Bell reported there is no single solution, but rather an increased use of "chemical cocktails comprising methyl isothiocyanate-releasing compounds…"  His list of fumigation chemicals includes 

  • phosphine
  • sulfuryl fluoride
  • carbonyl sulfide
  • cyanogen
  • ehtyl formate
  • methyl iodide
  • methyl isothiocyanate
  • methyl phosphine

Nowadays, according to Fields, our best defence against pests, when sprayed directly on grain, that is already infested:

  • malathion (at the rate of 1.6 kg/t grain)
  • diatomaceous earth (at the rate of 100-1000 ppm)

There are other chemicals at use to fumigate empty bins or packaged product, that supposedly never touch the grain itself.  These are protectives:

  • pyrethrins + piperonly butoxide
  • dichlorvos
  • cyfluthrin

And there are also poisonous fumigants, which are often augured into bins along with the grain, and the grain is left a couple of weeks or more until all the bugs are dead, and then the silos are aired out.  These are preventatives:

  • phosphine (usually aluminum phosphide pellets; or gaseous phosphine)
  • carbon dioxide (as a gas, or as dry ice), often used along with heat treatment

As for other products being tested against pests: quite often one finds studies that trial essential oils from various mint (Weaver, Bekele) or sage (Dunkel) or basil (Jembere) as fumigants.  Some of these oils or crushed leaves work remarkably well against some pests.  

According to Lisa Weasel, in her book "Food Fray: inside the controversy over genetically modified food" (2008), Bacillus thuriengensis (Bt) is a bacterium which can be sprayed on crops.  Different strains of the bacteria will target different insects in their larvae stage.  Rachel Carson, in her groundbreaking book, Silent Spring, said that Bt was an example of an environmentally friendly way to control pests.   Since the 1950's, it has been used by organic farmers as a protection against moths and butterflies.
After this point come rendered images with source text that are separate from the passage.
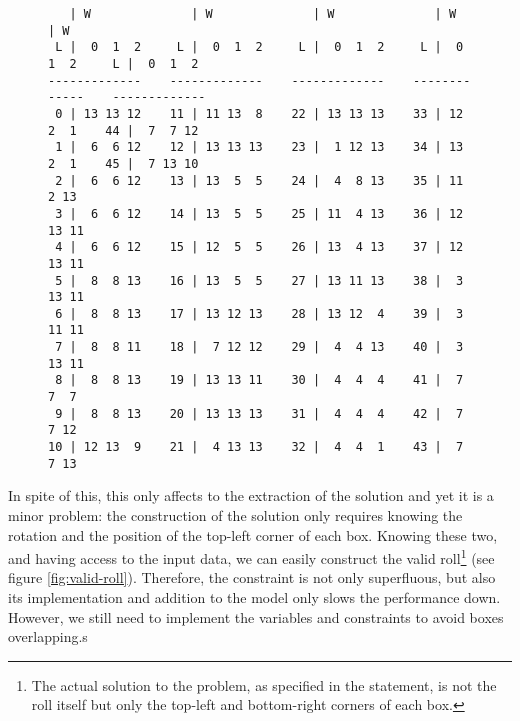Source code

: \begin{figure}[H]
\centering
\begin{BVerbatim}
   | W              | W              | W              | W              | W       
 L |  0  1  2     L |  0  1  2     L |  0  1  2     L |  0  1  2     L |  0  1  2
-------------    -------------    -------------    -------------    -------------
 0 | 13 13 12    11 | 11 13  8    22 | 13 13 13    33 | 12  2  1    44 |  7  7 12
 1 |  6  6 12    12 | 13 13 13    23 |  1 12 13    34 | 13  2  1    45 |  7 13 10
 2 |  6  6 12    13 | 13  5  5    24 |  4  8 13    35 | 11  2 13
 3 |  6  6 12    14 | 13  5  5    25 | 11  4 13    36 | 12 13 11
 4 |  6  6 12    15 | 12  5  5    26 | 13  4 13    37 | 12 13 11
 5 |  8  8 13    16 | 13  5  5    27 | 13 11 13    38 |  3 13 11
 6 |  8  8 13    17 | 13 12 13    28 | 13 12  4    39 |  3 11 11
 7 |  8  8 11    18 |  7 12 12    29 |  4  4 13    40 |  3 13 11
 8 |  8  8 13    19 | 13 13 11    30 |  4  4  4    41 |  7  7  7
 9 |  8  8 13    20 | 13 13 13    31 |  4  4  4    42 |  7  7 12
10 | 12 13  9    21 |  4 13 13    32 |  4  4  1    43 |  7  7 13
\end{BVerbatim}
\label{fig:invalid-roll}
\end{figure}

In spite of this, this only affects to the extraction of the solution and yet it 
is a minor problem: the construction of the solution only requires knowing the
rotation and the position of the top-left corner of each box. Knowing these two,
and having access to the input data, we can easily construct the valid roll\footnote{The
actual solution to the problem, as specified in the statement, is not the roll
itself but only the top-left and bottom-right corners of each box.}
(see figure \ref{fig:valid-roll}). Therefore, the constraint is not only superfluous,
but also its implementation and addition to the model only slows the performance down.
However, we still need to implement the variables and constraints to avoid boxes
overlapping.s

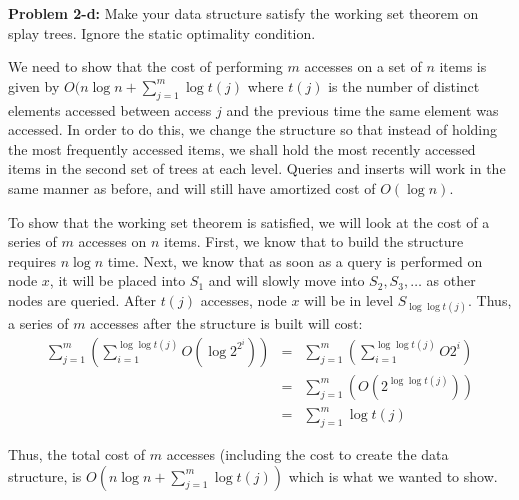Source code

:\documentclass[psamsfonts]{amsart}
\newenvironment{sol}{\vspace{0.25cm}{\large \bfseries Solution:}}{\qedsymbol}
\newenvironment{prob}[1]{\begin{framed}{\large \bfseries Problem #1:}}{\end{framed}}
\begin{document}
\begin{prob}{2-d}
Make your data structure satisfy the working set theorem on splay trees. Ignore the static optimality condition.
\end{prob}

\begin{sol}
We need to show that the cost of performing $m$ accesses on a set of $n$ items is given by $O(n \log n + \sum_{j=1}^m \log t(j)$ where $t(j)$ is the number of distinct elements accessed between access $j$ and the previous time the same element was accessed. In order to do this, we change the structure so that instead of holding the most frequently accessed items, we shall hold the most recently accessed items in the second set of trees at each level. Queries and inserts will work in the same manner as before, and will still have amortized cost of $O(\log n)$. 

To show that the working set theorem is satisfied, we will look at the cost of a series of $m$ accesses on $n$ items. First, we know that to build the structure requires $n \log n$ time. Next, we know that as soon as a query is performed on node $x$, it will be placed into $S_1$ and will slowly move into $S_2, S_3, \ldots$ as other nodes are queried. After $t(j)$ accesses, node $x$ will be in level $S_{\log \log t(j)}$. Thus, a series of $m$ accesses after the structure is built will cost:
\begin{eqnarray}
\sum_{j=1}^m \left( \sum_{i=1}^{\log \log t(j)} O(\log 2^{2^{i}}) \right) &=& \sum_{j=1}^m \left( \sum_{i=1}^{\log \log t(j)} O{2^i} \right) \\
&=& \sum_{j=1}^m \left( O(2^{\log \log t(j)}) \right) \\
&=& \sum_{j=1}^m \log t(j)
\end{eqnarray}

Thus, the total cost of $m$ accesses (including the cost to create the data structure, is $O(n \log n + \sum_{j=1}^m \log t(j))$ which is what we wanted to show.
\end{sol}
\end{document}
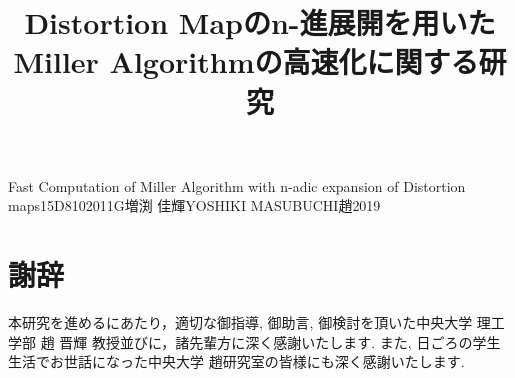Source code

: \documentclass[a4j,oneside,openany]{jsbook}
\begin{document}

\title{Distortion Mapのn-進展開を用いた　Miller Algorithmの高速化に関する研究}{Fast Computation of Miller Algorithm with n-adic expansion of Distortion maps}{15D8102011G}{増渕 佳輝}{YOSHIKI MASUBUCHI}{趙}{2019}

\setcounter{page}{1}


\newpage

\tableofcontents
\newpage











\chapter*{謝辞}
本研究を進めるにあたり，適切な御指導, 御助言, 御検討を頂いた中央大学 理工学部 趙 晋輝 教授並びに，諸先輩方に深く感謝いたします. また, 日ごろの学生生活でお世話になった中央大学 趙研究室の皆様にも深く感謝いたします.
\end{document}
Weasel goes on to say that scientists at Monsanto have figured out precisely which genes the Bt bacteria use against pests.  They have spliced those genes onto the DNA of some plant seeds they have genetically altered and patented.  Recently this has caused a bit of an uproar in India, where Bt eggplants were first introduced, then withdrawn, then re-introduced, then boycotted, in the Indian food supply.  Bt cotton is commonplace now; but is it wise to put this insect-killing protein from bacteria inside our food?  

I think it is safe to say that so far, no one knows, and as Weasel points out, Rachel Carson would probably not approve.

Moths in your flour
I've recently met 3 different people who once bought their flour at Arva Flour Mills, but no longer do so because they said they found the flour contained moths.  "It could have been an isolated incident, they could have got into the flour after I got it home, I don't know," I am told.  "But I don't buy there any more."

Moths in flour are a concern, of course.  Nobody likes to throw out flour that seems infested.  Nobody likes to bring bugs into the home that can destroy food and clothing

But ask yourself why there are no moths in the white flour you buy at your local grocery store.  What has it been fumigated with, stored in, shipped in, to get to your kitchen pantry and remain free of life?

Results of this Bread
Not my best bread, not by a long shot.

It still tastes good, though.  Even if the crumb is a bit too moist and cake-like, even a bit gummy in texture.